More than 400,000 Spanish families have been evicted from their homes since 2008
Having identified the problem and made their voices heard, the indignados knew they couldn’t be camped out in the town squares forever, and soon faced the question posed by all the new global uprisings: how do you sustain momentum, or channel that democratic energy, once the placards have been put away? When the protest camps finally closed in the summer of 2011, 15M did two things: first, its members used their new contacts, energy and knowledge to join in concrete campaigns with concrete demands – things like the eviction-stopping Platform for Mortgage Victims, Plataforma de Afectados por la Hipoteca, or the CUP in Barcelona, a new political party (now with 3 elected representatives) devoted to grassroots democracy. Secondly, 15M devolved into local neighbourhood chapters, threaded in to the local community, meeting every Saturday in small groups – usually just 20–30 people in a town square, discussing hyperlocal problems. For 15M Seville, the housing crisis was always going to be the first port of call.
More than 400,000 Spanish families have been evicted from their homes since 2008. In desperation, many have squeezed back into their parents or grandparents’ homes; three generations often forced to survive on one income, or one pension. But what if even that is not an option? 15M Seville dedicated themselves to joining the dots between the homeless and the empty homes.

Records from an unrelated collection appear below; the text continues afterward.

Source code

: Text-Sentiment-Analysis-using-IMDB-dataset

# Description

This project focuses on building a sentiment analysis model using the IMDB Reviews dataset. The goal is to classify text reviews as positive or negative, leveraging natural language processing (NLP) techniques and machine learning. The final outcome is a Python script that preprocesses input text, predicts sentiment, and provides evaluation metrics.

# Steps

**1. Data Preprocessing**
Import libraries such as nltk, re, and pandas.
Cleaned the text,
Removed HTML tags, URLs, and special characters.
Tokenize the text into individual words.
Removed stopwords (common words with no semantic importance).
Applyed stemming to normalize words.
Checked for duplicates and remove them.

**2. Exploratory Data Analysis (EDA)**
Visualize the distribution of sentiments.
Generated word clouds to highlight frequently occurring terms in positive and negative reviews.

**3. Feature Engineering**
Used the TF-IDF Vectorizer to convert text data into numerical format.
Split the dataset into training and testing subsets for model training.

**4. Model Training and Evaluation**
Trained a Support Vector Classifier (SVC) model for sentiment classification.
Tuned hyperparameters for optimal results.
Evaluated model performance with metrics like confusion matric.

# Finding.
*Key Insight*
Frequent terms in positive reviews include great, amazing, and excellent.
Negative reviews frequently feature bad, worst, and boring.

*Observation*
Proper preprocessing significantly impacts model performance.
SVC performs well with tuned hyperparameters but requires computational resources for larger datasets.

One newly-finished tower block in Seville, owned by a now-bankrupt construction company, had lain empty for months, until activists took it over to house 36 families (including 40 children) evicted by their banks. This block is now famous as the Corrala Utopía, and in spite of having their electricity cut off, and having to draw water from a stand-pipe in the street, when I visited last year, the occupants were quite clear: this was not a squat – these were their new family homes, and they were going nowhere.

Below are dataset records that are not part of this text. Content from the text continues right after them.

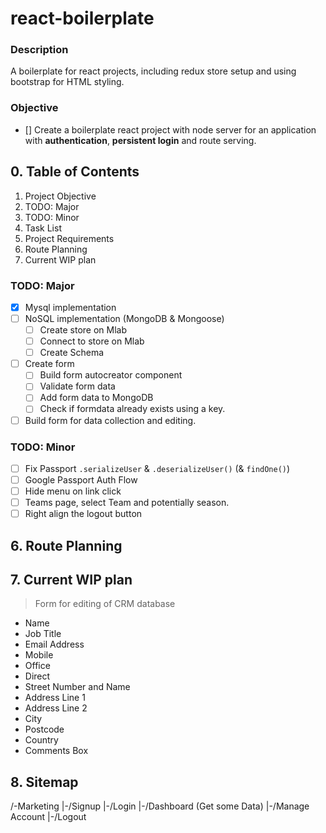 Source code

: # react-boilerplate
### Description
A boilerplate for react projects, including redux store setup and using bootstrap for HTML styling.

### Objective
- [] Create a boilerplate react project with node server for an application with **authentication**, **persistent login** and route serving.

## 0. Table of Contents
1. Project Objective
2. TODO: Major
3. TODO: Minor
4. Task List
5. Project Requirements
6. Route Planning
7. Current WIP plan

### TODO: Major
- [x] Mysql implementation
- [ ] NoSQL implementation (MongoDB & Mongoose)
  - [ ] Create store on Mlab
  - [ ] Connect to store on Mlab
  - [ ] Create Schema
- [ ] Create form 
  - [ ] Build form autocreator component
  - [ ] Validate form data
  - [ ] Add form data to MongoDB
  - [ ] Check if formdata already exists using a key. 
 - [ ] Build form for data collection and editing.

### TODO: Minor
- [ ] Fix Passport `.serializeUser` & `.deserializeUser()` (& `findOne()`) 
- [ ] Google Passport Auth Flow
- [ ] Hide menu on link click
- [ ] Teams page, select Team and potentially season.
- [ ] Right align the logout button

## 6. Route Planning

## 7. Current WIP plan
> Form for editing of CRM database
 - Name
 - Job Title
 - Email Address
 - Mobile
 - Office
 - Direct
 - Street Number and Name
 - Address Line 1
 - Address Line 2
 - City
 - Postcode
 - Country
 - Comments Box
 


## 8. Sitemap
/-Marketing
 |-/Signup
 |-/Login
 |-/Dashboard (Get some Data)
 |-/Manage Account
 |-/Logout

One of the occupiers we met, Toñi Rodriguez, had left her home voluntarily in 2011 because she was being taken to court; she just couldn’t afford the rent for her and her son. She placed her son with his grandmother, while she slept in the car – getting up at 6am every day to take him to school. ‘I thought I was going to lose him to the social services,’ she explained. ‘Back then the people from 15M were holding public assemblies in a square every day. A friend said that they might be able to help me.’ And help they did. After months of planning, on 14 May 2012 they occupied the empty block together and created Corrala Utopía; they have been there ever since. On the wall of the Corrala Utopía was a stencilled slogan: ‘Ni gente sin casa, ni casas sin gente’: neither people without homes, nor homes without people.

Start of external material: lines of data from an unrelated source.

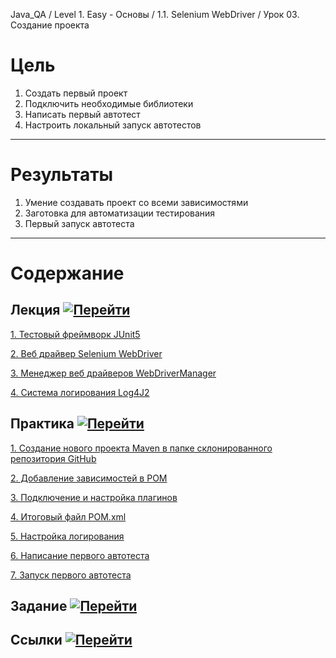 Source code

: Java_QA / Level 1. Easy - Основы / 1.1. Selenium WebDriver / Урок 03. Создание проекта

# Цель

1. Создать первый проект
2. Подключить необходимые библиотеки
3. Написать первый автотест
4. Настроить локальный запуск автотестов

***

# Результаты 

1. Умение создавать проект со всеми зависимостями
2. Заготовка для автоматизации тестирования
3. Первый запуск автотеста

***

# Содержание

## Лекция [![Перейти](https://img.shields.io/badge/-%D0%9F%D0%B5%D1%80%D0%B5%D0%B9%D1%82%D0%B8-blue)](1.%20Лекция.md)
       
[1. Тестовый фреймворк JUnit5](1.%20Лекция.md#1.-Тестовый-фреймворк-JUnit5)

[2. Веб драйвер Selenium WebDriver](1.%20Лекция.md#2.-Веб-драйвер-Selenium-WebDriver)

[3. Менеджер веб драйверов WebDriverManager](1.%20Лекция.md#3.-Менеджер-веб-драйверов-WebDriverManager)

[4. Система логирования Log4J2](1.%20Лекция.md#4.-Система-логирования-Log4J2)

## Практика [![Перейти](https://img.shields.io/badge/-%D0%9F%D0%B5%D1%80%D0%B5%D0%B9%D1%82%D0%B8-blue)](2.%20Практика.md)

[1. Создание нового проекта Maven в папке склонированного репозитория GitHub](2.%20Практика.md#1.-Создание-нового-проекта-Maven-в-папке-склонированного-репозитория-GitHub)

[2. Добавление зависимостей в POM](2.%20Практика.md#2.-Добавление-зависимостей-в-POM)

[3. Подключение и настройка плагинов](2.%20Практика.md#3.-Подключение-и-настройка-плагинов)

[4. Итоговый файл POM.xml](2.%20Практика.md#4.-Итоговый-файл-POM.xml)

[5. Настройка логирования](2.%20Практика.md#5.-Настройка-логирования)

[6. Написание первого автотеста](2.%20Практика.md#6.-Написание-первого-автотеста)

[7. Запуск первого автотеста](2.%20Практика.md#7.-Запуск-первого-автотеста)

## Задание [![Перейти](https://img.shields.io/badge/-%D0%9F%D0%B5%D1%80%D0%B5%D0%B9%D1%82%D0%B8-blue)](3.%20Задание.md)

## Ссылки [![Перейти](https://img.shields.io/badge/-%D0%9F%D0%B5%D1%80%D0%B5%D0%B9%D1%82%D0%B8-blue)](4.%20Ссылки.md) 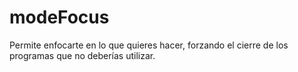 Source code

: # modeFocus
Permite enfocarte en lo que quieres hacer, forzando el cierre de los programas que no deberías utilizar.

These discrete, piecemeal victories are the ones that matter to people’s everyday lives, but 15M had a deeper effect on its participants’ worldviews, too. I asked Emma Ortiz whether she thought a little anti-corruption legislation and a change of government could help Spain back on the right path; she didn’t hesitate for a moment. ‘No. Everything has to change. People have to understand this capitalist system is based on crisis. It doesn’t matter who is in charge, that is going to happen. How you want to make the changes can vary, but pretty much everybody wants everything to change. It’s that bad.’